**Exercise instructions**
Through the last line of the material below, starting at the line with "удовлетворяет $E(r)$", return every line exactly and only those.
═══ Source data
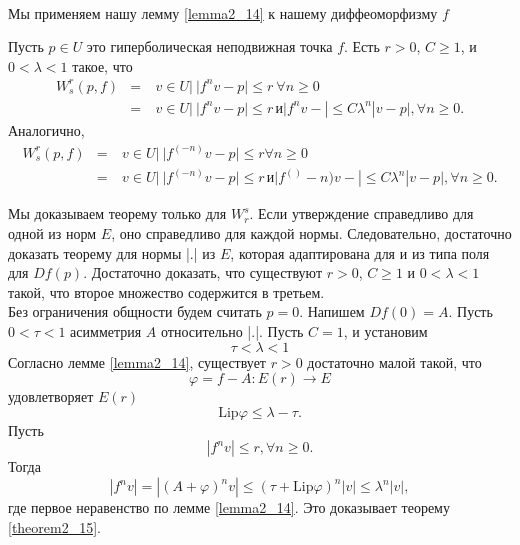 \\ 
Мы применяем нашу лемму \ref{lemma2_14} к нашему диффеоморфизму $f$
\begin{theorem}
\label{theorem2_15} Пусть $p \in U$ это гиперболическая неподвижная точка $f$. Есть $r > 0$, $C \geqslant 1$, и $0 < \lambda < 1$ такое, что
$$
\begin{array}{rclll}
W_s^r(p,f) & = & \ {v \in U | \ |f^n v - p| \leqslant r \ \forall n \geqslant 0 } \\
                   & = & \ {v \in U | \ |f^n v - p| \leqslant r \, и |f^n v - | \leqslant C \lambda^n|v - p|, \forall n \geqslant 0}.
\end{array} 
$$
Аналогично,
$$
\begin{array}{rclll}
W_s^r(p,f)         & = & \ {v \in U | \ |f^(-n) v - p| \leqslant r  \forall n \geqslant 0} \\
                   & = & \ {v \in U | \ |f^(-n) v - p| \leqslant r \, и |f^()-n) v - | \leqslant C \lambda^n|v - p|, \forall n \geqslant 0}.
\end{array} 
$$
\end{theorem}
\begin{demo}
Мы доказываем теорему только для $W_r^s$. Если утверждение справедливо для одной из норм $E$, оно справедливо для каждой нормы. Следовательно, достаточно доказать теорему для нормы |.| из $E$, которая адаптирована для и из типа поля для $Df(p)$. Достаточно доказать, что существуют $r > 0$, $C \geqslant 1$ и $ 0 < \lambda < 1$ такой, что второе множество содержится в третьем.
\\ Без ограничения общности будем считать $p = 0$. Напишем $Df(0) = A$. Пусть $0 < \tau < 1$ асимметрия $A$ относительно |.|. Пусть $C = 1$, и установим
$$
\tau < \lambda < 1
$$
Согласно лемме \ref{lemma2_14}, существует $r >0$ достаточно малой такой, что 
$$
\varphi = f - A : E(r) \to E
$$
удовлетворяет $E(r)$
$$
 \mathrm{Lip} \varphi \leqslant \lambda - \tau.
$$
Пусть
$$
|f^n v| \leqslant r, \forall n \geqslant 0.
$$
Тогда
$$
|f^n v| = |(A + \varphi)^n v| \leqslant (\tau +  \mathrm{Lip} \varphi)^n |v| \leqslant \lambda^n |v|,
$$
где первое неравенство по лемме \ref{lemma2_14}. Это доказывает теорему \ref{theorem2_15}.
\end{demo}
══════
**Finished exercise**
удовлетворяет $E(r)$
$$
 \mathrm{Lip} \varphi \leqslant \lambda - \tau.
$$
Пусть
$$
|f^n v| \leqslant r, \forall n \geqslant 0.
$$
Тогда
$$
|f^n v| = |(A + \varphi)^n v| \leqslant (\tau +  \mathrm{Lip} \varphi)^n |v| \leqslant \lambda^n |v|,
$$
где первое неравенство по лемме \ref{lemma2_14}. Это доказывает теорему \ref{theorem2_15}.
\end{demo}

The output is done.